Freeloaders Of Fashion's Night Out: An Evening With The Booze Vultures
Fashionistas pose for a photo during Fashion's Night Out in Manhattan's SoHo neighborhood, Thursday, Sept. 6, 2012, in New York. Fashion's Night Out is a global event created to restore consumer confidence and boost the economy of the fashion industry. (AP Photo/John Minchillo)
Fashionistas pose for a photo during Fashion's Night Out in Manhattan's SoHo neighborhood, Thursday, Sept. 6, 2012, in New York. Fashion's Night Out is a global event created to restore consumer confidence and boost the economy of the fashion industry. (AP Photo/John Minchillo)

Do Rihanna techno remixes, drunk teenagers in neon lipstick, honking taxis nearly running them over and 45-minute long lines to get into stores make you want to go shopping?

If not, be glad you missed Fashion's Night Out, the shopping event designed to make regular people spend money by giving them access to the exclusive world of Fashion Week for one night. The Huffington Post went to ask some of the thousands of attendees in New York City what their motives were for attending an event most city inhabitants describe as a "clusterfuck."

"We're following around the booze," said Shannon B., a recent graduate, while sipping on a glass of white wine in an empty-ish store on Wooster Street in SoHo. "I heard they have champagne at the Marc Jacobs party," said her boyfriend Rob. "Maybe we'll go there next."

Free stuff was by far the most popular answer. "I doubt I'll buy anything tonight," said Miranda Meyerson, a teacher, while munching on free food truck dumplings outside of Kate Spade. "But it's a fun scene. I'll probably not have to eat dinner."

Indeed, for every person with a shopping bag, there were thirty more double fisting plastic glasses of free mystery cocktails or craning their necks to glimpse the occasional reality TV star. Around 9 p.m., as thick layers of makeup started to sweat away, the towering platform shoes coated with studs and spikes also came off by the dozen. They were replaced by flip-flops -- or, for the truly drunk, bare feet. Kevin Sulzer, 20, of Long Island, felt daring enough to try on his friend Emily's five-inch platform boots. "We always wanted to be on a style blog!" he gushed when I snapped a photo.

Three years ago, when Fashion's Night Out was launched by Vogue US Editor Anna Wintour, brands hoped that it would balance out some of the extravagant costs of fashion week runway shows and parties by getting normal people out shopping. In its ideal form, the night also addressed a weird paradox of the industry's exclusivity -- the fact that brands need the ladies from Long Island to stay afloat and that cool kids who attend insider events rarely cough up for full-price fashion.

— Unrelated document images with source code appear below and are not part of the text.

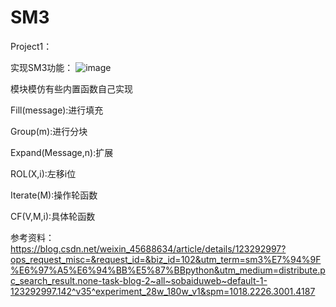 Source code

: # SM3
Project1：

实现SM3功能：
![image](https://user-images.githubusercontent.com/104775629/181992283-0fefb0df-744b-41a2-9554-96e1c16e7fe1.png)

模块模仿有些内置函数自己实现

Fill(message):进行填充

Group(m):进行分块

Expand(Message,n):扩展

ROL(X,i):左移i位

Iterate(M):操作轮函数

CF(V,M,i):具体轮函数

参考资料： https://blog.csdn.net/weixin_45688634/article/details/123292997?ops_request_misc=&request_id=&biz_id=102&utm_term=sm3%E7%94%9F%E6%97%A5%E6%94%BB%E5%87%BBpython&utm_medium=distribute.pc_search_result.none-task-blog-2~all~sobaiduweb~default-1-123292997.142^v35^experiment_28w_180w_v1&spm=1018.2226.3001.4187
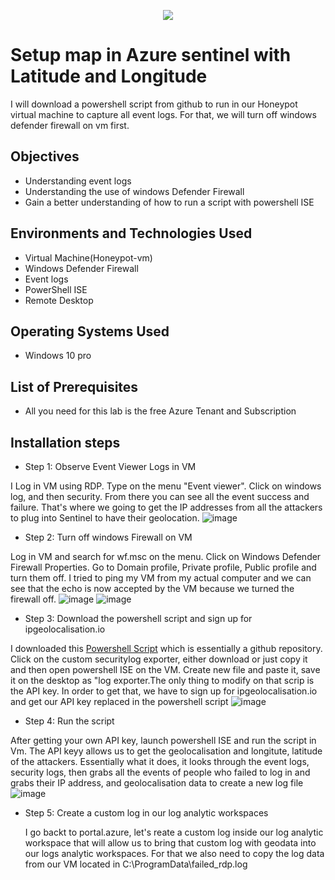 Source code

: <p align="center">
<img src="https://shorturl.at/jmuv1" />
</p>

<h1>Setup map in Azure sentinel with Latitude and Longitude</h1>

I will download a powershell script from github to run in our Honeypot virtual machine to capture all event logs. For that, we will turn off windows defender firewall on vm first.

<h2>Objectives</h2>

-  Understanding event logs
-  Understanding the use of windows Defender Firewall
-  Gain a better understanding of how to run a script with powershell ISE

<h2>Environments and Technologies Used</h2>

- Virtual Machine(Honeypot-vm)
- Windows Defender Firewall
- Event logs
- PowerShell ISE
- Remote Desktop

<h2>Operating Systems Used</h2>

-  Windows 10 pro

<h2>List of Prerequisites</h2>

-  All you need for this lab is the free Azure Tenant and Subscription

<h2>Installation steps</h2>

-  Step 1: Observe Event Viewer Logs in VM

I Log in VM using RDP. Type on the menu "Event viewer". Click on windows log, and then security. From there you can see all the event success and failure. That's where we going to get the IP addresses from all the attackers to plug into Sentinel to have their geolocation.
![image](https://github.com/danielbangm/map-in-sentinel/assets/22795502/dc3b3572-e09f-4f30-b5a4-bf36bd321744)

-  Step 2: Turn off windows Firewall on VM

Log in VM and search for wf.msc on the menu. Click on Windows Defender Firewall Properties. Go to Domain profile, Private profile, Public profile and turn them off. I tried to ping my VM from my actual computer and we can see that the echo is now accepted by the VM because we turned the firewall off.
![image](https://github.com/danielbangm/map-in-sentinel/assets/22795502/8123275d-9d3c-4385-84e6-4f4bf37fd394)
![image](https://github.com/danielbangm/map-in-sentinel/assets/22795502/d2ad11fb-16cc-473d-8e63-b04820f558bd)

-  Step 3: Download the powershell script and sign up for ipgeolocalisation.io

I downloaded this <a href="https://github.com/joshmadakor1/Sentinel-Lab/blob/main/Custom_Security_Log_Exporter.ps1">Powershell Script</a> which is essentially a github repository. Click on the custom securitylog exporter, either download or just copy it and then open powershell ISE on the VM. Create new file and paste it, save it on the desktop as "log exporter.The only thing to modify on that scrip is the API key. In order to get that, we have to sign up for ipgeolocalisation.io and get our API key replaced in the powershell script
![image](https://github.com/danielbangm/map-in-sentinel/assets/22795502/ea1fef18-f0c0-49df-8258-0c24be6300bb)

-  Step 4: Run the script

After getting your own API key, launch powershell ISE and run the script in Vm. The API keyy allows us to get the geolocalisation and longitute, latitude of the attackers. Essentially what it does, it looks through the event logs, security logs, then grabs all the events of people who failed to log in and grabs their IP address, and geolocalisation data to create a new log file
![image](https://github.com/danielbangm/map-in-sentinel/assets/22795502/10569e1e-3b84-41c7-8610-99d53730836a)

- Step 5: Create a custom log in our log analytic workspaces

  I go backt to portal.azure, let's reate a custom log inside our log analytic workspace that will allow us to bring that custom log with geodata into our logs analytic workspaces. For that we also need to copy the log data from our VM located in C:\ProgramData\failed_rdp.log

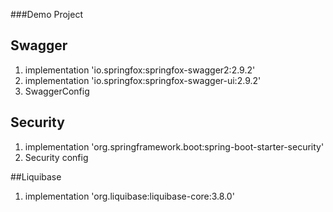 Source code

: ###Demo Project

## Swagger
1. implementation 'io.springfox:springfox-swagger2:2.9.2'
2. implementation 'io.springfox:springfox-swagger-ui:2.9.2'
3. SwaggerConfig


## Security
1. implementation 'org.springframework.boot:spring-boot-starter-security' 
2. Security config 

##Liquibase
1. implementation 'org.liquibase:liquibase-core:3.8.0'
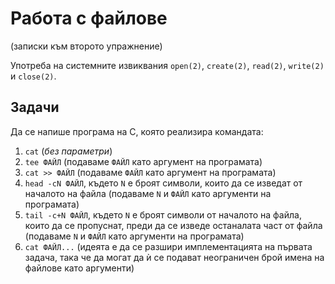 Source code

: # Работа с файлове
(записки към второто упражнение)

Употреба на системните извиквания `open(2)`, `create(2)`, `read(2)`, `write(2)` и `close(2)`.

## Задачи

Да се напише програма на C, която реализира командата:

1. `cat` (*без параметри*)
2. `tee ФАЙЛ` (подаваме `ФАЙЛ` като аргумент на програмата)
3. `cat >> ФАЙЛ` (подаваме `ФАЙЛ` като аргумент на програмата)
4. `head -cN ФАЙЛ`, където `N` е броят символи, които да се изведат от началото на файла (подаваме `N` и `ФАЙЛ` като аргументи на програмата)
5. `tail -c+N ФАЙЛ`, където `N` е броят символи от началото на файла, които да се пропуснат, преди да се изведе останалата част от файла (подаваме `N` и `ФАЙЛ` като аргументи на програмата)
6. `cat ФАЙЛ...` (идеята е да се разшири имплементацията на първата задача, така че да могат да ѝ се подават неограничен брой имена на файлове като аргументи)
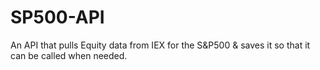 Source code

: # SP500-API
An API that pulls Equity data from IEX for the S&amp;P500 &amp; saves it so that it can be called when needed.
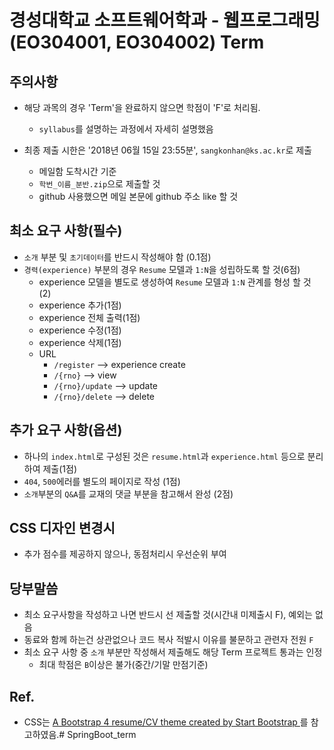 # 경성대학교 소프트웨어학과 - 웹프로그래밍(EO304001, EO304002) Term

## 주의사항

* 해당 과목의 경우 'Term'을 완료하지 않으면 학점이 'F'로 처리됨.
  * `syllabus`를 설명하는 과정에서 자세히 설명했음

* 최종 제출 시한은 '2018년 06월 15일 23:55분', `sangkonhan@ks.ac.kr`로 제출
  - 메일함 도착시간 기준
  - `학번_이름_분반.zip`으로 제출할 것
  - github 사용했으면 메일 본문에 github 주소 like 할 것

## 최소 요구 사항(필수)
* `소개` 부분 및 `초기데이터`를 반드시 작성해야 함 (0.1점)
* `경력(experience)` 부분의 경우 `Resume` 모델과 `1:N`을 성립하도록 할 것(6점)
  - experience 모델을 별도로 생성하여 `Resume` 모델과 `1:N` 관계를 형성 할 것 (2)
  - experience 추가(1점)
  - experience 전체 출력(1점)
  - experience 수정(1점)
  - experience 삭제(1점)
  - URL
    - `/register` --> experience create
    - `/{rno}` --> view
    - `/{rno}/update` --> update
    - `/{rno}/delete` --> delete

## 추가 요구 사항(옵션)
* 하나의 `index.html`로 구성된 것은 `resume.html`과 `experience.html` 등으로 분리하여 제출(1점)
* `404`, `500`에러를 별도의 페이지로 작성 (1점)
* `소개`부분의 `Q&A`를 교재의 댓글 부분을 참고해서 완성 (2점)

## CSS 디자인 변경시
* 추가 점수를 제공하지 않으나, 동점처리시 우선순위 부여

## 당부말씀
* 최소 요구사항을 작성하고 나면 반드시 선 제출할 것(시간내 미제출시 F), 예외는 없음
* 동료와 함께 하는건 상관없으나 코드 복사 적발시 이유를 불문하고 관련자 전원 `F`
* 최소 요구 사항 중 `소개` 부분만 작성해서 제출해도 해당 Term 프로젝트 통과는 인정
  - 최대 학점은 `B`이상은 불가(중간/기말 만점기준)
  
## Ref.
* CSS는 [A Bootstrap 4 resume/CV theme created by Start Bootstrap ](https://github.com/technext/resume-bootstrap4)를 참고하였음.# SpringBoot_term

But last night, the majority of the people wandering around SoHo appeared to be under the age of 20 -- not exactly a high-rolling demographic. "I definitely didn't come with the intention to shop," said Vanessa Flores, 19, a student. Her friend Joseph Boose, 25, echoed the sentiment. "I would maybe have bought something, except payday is tomorrow," he said. "That's pretty dumb of them."

Fashion's Night Out now spans 19 countries, and despite the general consensus in New York that retailers rarely make money off of their events, there were 900 participating stores in the city this year. Some events had little to do with fashion -- at points, the night felt less like a celebration of shopping than a chaotic incubator for any sort of corporate marketing experiment, from Ford Fusion promotions to Vitamin Water trucks.

Meanwhile, some fashion brands made their events a bit less open to the hoards of tourists and teens, enforcing dress codes, creating separate VIP lines and offering snacks only after guests had purchased something. Perhaps for this reason alone, the circus wasn't completely without a lacquer of glamour. Where models or celebrities were slated to appear, long lines wrapped around the block.

"I know it sounds corny, but it's weirdly empowering to be in the same room as someone like Karlie Kloss," said Katherin Son, 24, who waited in line for 45 minutes at the newly-opened Piperlime store where stylist and designer Rachel Zoe would appear. "It makes me feel like these people are real and that I'm a part of this world."